You know why this happens so in our country? Becoz of people like here on this forum. Did someone actually mail them pointing out that the self extracting exe file won't run in linux and they better use somrthing like .tar.gz or even .zip? Did anyone goto the main page, click the Feedback link and tell them their mistake???

I don't think even a single person did! Everyone is busy mocking at them! Seriously! Get a life, folks! There's more to mocking at other people. Instead, teach them, tell them their mistakes!


----------



## krates (Apr 5, 2008)

((((((((( hey dude no one has time for fools and do you expect bsnl to listen to our words haha forget it SARKAR ki company hai bhai itni jab tak waha se order nahi aayengen tab tak yeh log haath bhi nahit uthayengen ))))))))))


----------



## sachin_kothari (Apr 5, 2008)

^^even irctc.co.in is a government company and its one of the best out there. So changes can happen, only u need to try.


----------



## ico (Apr 5, 2008)

infra_red_dude said:


> Did anyone goto the main page, click the Feedback link and tell them their mistake???

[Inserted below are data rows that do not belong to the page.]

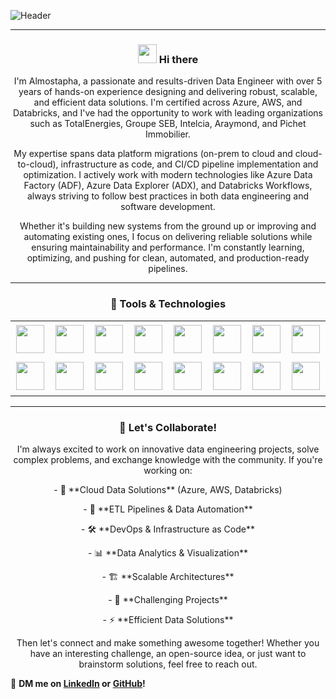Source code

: ![Header](https://media.licdn.com/dms/image/v2/D4E16AQHqo4HR2UYFPg/profile-displaybackgroundimage-shrink_350_1400/B4EZZhxCPwHMAY-/0/1745396967167?e=1751500800&v=beta&t=pqP0rvSA6VYhJsYJ0OV5fI6-XR6rxGRNUGuHg1x342s) 
___
<h3 align="center"> <img src="https://raw.githubusercontent.com/MartinHeinz/MartinHeinz/master/wave.gif" width="30px"> Hi there </h3> 
<p align="center">I'm Almostapha, a passionate and results-driven Data Engineer with over 5 years of hands-on experience designing and delivering robust, scalable, and efficient data solutions. I'm certified across Azure, AWS, and Databricks, and I've had the opportunity to work with leading organizations such as TotalEnergies, Groupe SEB, Intelcia, Araymond, and Pichet Immobilier.</p>

<p align="center">My expertise spans data platform migrations (on-prem to cloud and cloud-to-cloud), infrastructure as code, and CI/CD pipeline implementation and optimization. I actively work with modern technologies like Azure Data Factory (ADF), Azure Data Explorer (ADX), and Databricks Workflows, always striving to follow best practices in both data engineering and software development.</p>

<p align="center">Whether it's building new systems from the ground up or improving and automating existing ones, I focus on delivering reliable solutions while ensuring maintainability and performance. I'm constantly learning, optimizing, and pushing for clean, automated, and production-ready pipelines.</p>

_____
<h3 align="center">🚀 Tools & Technologies</h3>

<table align="center">
  <tr>
    <td align="center" width="60" height="60"><img src="https://cdn.jsdelivr.net/gh/devicons/devicon/icons/scala/scala-original.svg" width="45"/></td>
    <td align="center" width="60" height="60"><img src="https://cdn.jsdelivr.net/gh/devicons/devicon/icons/kubernetes/kubernetes-plain.svg" width="45"/></td>
    <td align="center" width="60" height="60"><img src="https://upload.wikimedia.org/wikipedia/commons/f/f3/Apache_Spark_logo.svg" width="45"/></td>
    <td align="center" width="60" height="60"><img src="https://cdn.jsdelivr.net/gh/devicons/devicon/icons/githubactions/githubactions-original.svg" width="45"/></td>
    <td align="center" width="60" height="60"><img src="https://cdn.jsdelivr.net/gh/devicons/devicon/icons/docker/docker-original.svg" width="45"/></td>
    <td align="center" width="60" height="60"><img src="https://www.svgrepo.com/show/448266/aws.svg" width="45"/></td>
    <td align="center" width="60" height="60"><img src="https://cdn.jsdelivr.net/gh/devicons/devicon/icons/terraform/terraform-original.svg" width="45"/></td>
    <td align="center" width="60" height="60"><img src="https://cdn.jsdelivr.net/gh/devicons/devicon/icons/cplusplus/cplusplus-original.svg" width="45"/></td>
  </tr>
  <tr>
    <td align="center" width="60" height="60"><img src="https://www.svgrepo.com/show/341634/azure-pipelines.svg" width="45"/></td>
    <td align="center" width="60" height="60"><img src="https://cdn.jsdelivr.net/gh/devicons/devicon/icons/linux/linux-original.svg" width="45"/></td>
    <td align="center" width="60" height="60"><img src="https://cdn.jsdelivr.net/gh/devicons/devicon/icons/python/python-original.svg" width="45"/></td>
    <td align="center" width="60" height="60"><img src="https://cdn.jsdelivr.net/gh/devicons/devicon/icons/azure/azure-original.svg" width="45"/></td>
    <td align="center" width="60" height="60"><img src="https://www.svgrepo.com/show/448245/oracle.svg" width="45"/></td>
    <td align="center" width="60" height="60"><img src="https://www.svgrepo.com/show/330261/databricks.svg" width="45"/></td>
    <td align="center" width="60" height="60"><img src="https://www.svgrepo.com/show/512317/github-142.svg" width="45"/></td>
    <td align="center" width="60" height="60"><img src="https://www.svgrepo.com/show/353380/airflow.svg" width="45"/></td>
  </tr>
</table>

___
<h3 align="center">🤝 Let's Collaborate!</h3>
<p align="center">I'm always excited to work on innovative data engineering projects, solve complex problems, and exchange knowledge with the community. If you're working on:</p>
<p align="center">- 🚀 **Cloud Data Solutions** (Azure, AWS, Databricks)</p>
<p align="center">- 🔄 **ETL Pipelines & Data Automation**</p>
<p align="center">- 🛠 **DevOps & Infrastructure as Code**</p>
<p align="center">- 📊 **Data Analytics & Visualization**</p>
<p align="center">- 🏗 **Scalable Architectures**</p>
<p align="center">- 🎯 **Challenging Projects**</p>
<p align="center">- ⚡ **Efficient Data Solutions**</p>

<p align="center">Then let's connect and make something awesome together! Whether you have an interesting challenge, an open-source idea, or just want to brainstorm solutions, feel free to reach out.</p>

📩 **DM me on [LinkedIn](https://www.linkedin.com/in/almostapha-a-aloui-369069147/) or [GitHub](https://github.com/AAAloui)!**
<!--
Upcoming sections :

- 🔭 I’m currently working on ...
- 🌱 I’m currently learning ...
- 👯 I’m looking to collaborate on ...
- 🤔 I’m looking for help with ...
- 💬 Ask me about ...
- ⚡ Fun fact: ...
-->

Lol.... I had sent them a feedback.....
But lets see how fast they're in fixing it......


----------



## gary4gar (Apr 6, 2008)

infra_red_dude said:


> You know why this happens so in our country? Becoz of people like here on this forum. Did someone actually mail them pointing out that the self extracting exe file won't run in linux and they better use somrthing like .tar.gz or even .zip? Did anyone goto the main page, click the Feedback link and tell them their mistake???
> 
> I don't think even a single person did! Everyone is busy mocking at them! Seriously! Get a life, folks! There's more to mocking at other people. Instead, teach them, tell them their mistakes!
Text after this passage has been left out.